New to Bounty?
Girls as young as three years of age are already worried about being fat and are emotionally invested in staying thin, a small study in the US has found.
In a study involving 55 children, California researchers have found that preschool-aged girls are already starting to embrace the concept of thin being ideal, LiveScience.com reported.
Researchers from Pepperdine University in Malibu looked at how strongly the girls idealised a slim body, by asking them to pair adjectives to pictures of three figures that were identical except in body type — thin, average and fat.
An average of 3.1 negative and 1.2 positive words — including "mean", "stupid", "ugly" and "no friends" — were used to describe the fat body type, while 1.2 negative and 2.7 positive words were used to describe the thin body.

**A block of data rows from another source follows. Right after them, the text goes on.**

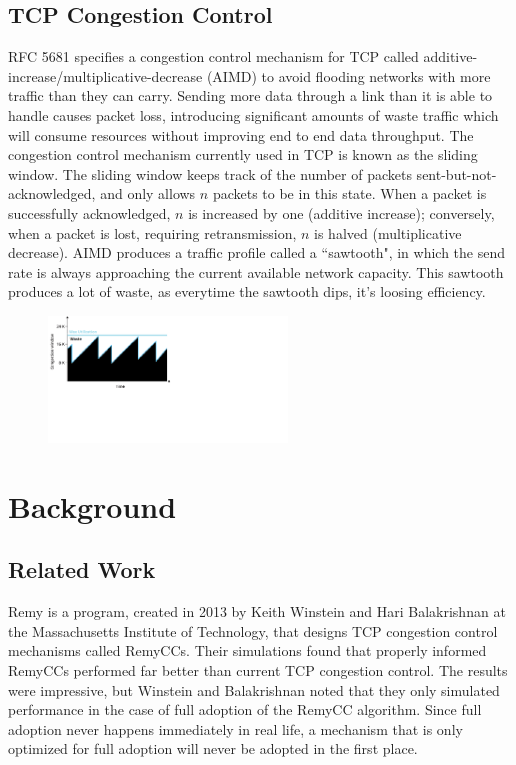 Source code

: \documentclass[conference]{IEEEtran}
\begin{document}
\subsection{TCP Congestion Control}
RFC 5681 specifies a congestion control mechanism for TCP called
additive-increase/multiplicative-decrease (AIMD) to avoid flooding networks with
more traffic than they can carry. Sending more data through a link than it is
able to handle causes packet loss, introducing significant amounts of waste
traffic which will consume resources without improving end to end data
throughput. The congestion control mechanism currently used in TCP is known as
the sliding window. The sliding window keeps track of the number of packets
sent-but-not-acknowledged, and only allows $n$ packets to be in this state. When
a packet is successfully acknowledged, $n$ is increased by one (additive
increase); conversely, when a packet is lost, requiring retransmission, $n$ is
halved (multiplicative decrease). AIMD produces a traffic profile called a
``sawtooth", in which the send rate is always approaching the current available
network capacity. This sawtooth produces a lot of waste, as everytime the
sawtooth dips, it's loosing efficiency. 
\begin{figure}[!t]
\centering
\includegraphics[width=2.5in]{AIMD}
\end{figure}


\section{Background}

\subsection{Related Work}
Remy is a program, created in 2013 by Keith Winstein and Hari Balakrishnan at
the Massachusetts Institute of Technology, that designs TCP congestion control
mechanisms called RemyCCs. Their simulations found that properly informed
RemyCCs performed far better than current TCP congestion control. The results
were impressive, but Winstein and Balakrishnan noted that they only simulated
performance in the case of full adoption of the RemyCC algorithm. Since full
adoption never happens immediately in real life, a mechanism that is only
optimized for full adoption will never be adopted in the first place.
\end{document}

The findings are cause for concern for parents and health professionals alike, with figures showing the pressure to be thin has been linked to eating disorders and depression, lead researcher Jennifer Harriger said, and having a negative view of larger people was no better.
"Weight-related teasing has also been linked to a variety of negative outcomes," Harriger said.
"Given that our society is currently dealing with an obesity epidemic, this is especially concerning."
Researchers also observed the girls playing games of Chutes and Ladders and Candy Land with the figurines modified into the three different body types. They observed that many of the girls did not want to play as the fat body type — to the extent that some of them even refused to touch the piece.
While studies of girls in this age group are limited, Harriger said the preliminary results of a replicated study in southern California showed similar results.
Harriger said she believed the next generation of women would be more concerned with body size than any previous generations.
"It is likely that body-size issues have increased in this population [over the past decade], because research suggests that they've increased in older children, adolescents and adults," Harriger said.
"Our society is obsessed with thinness and beauty."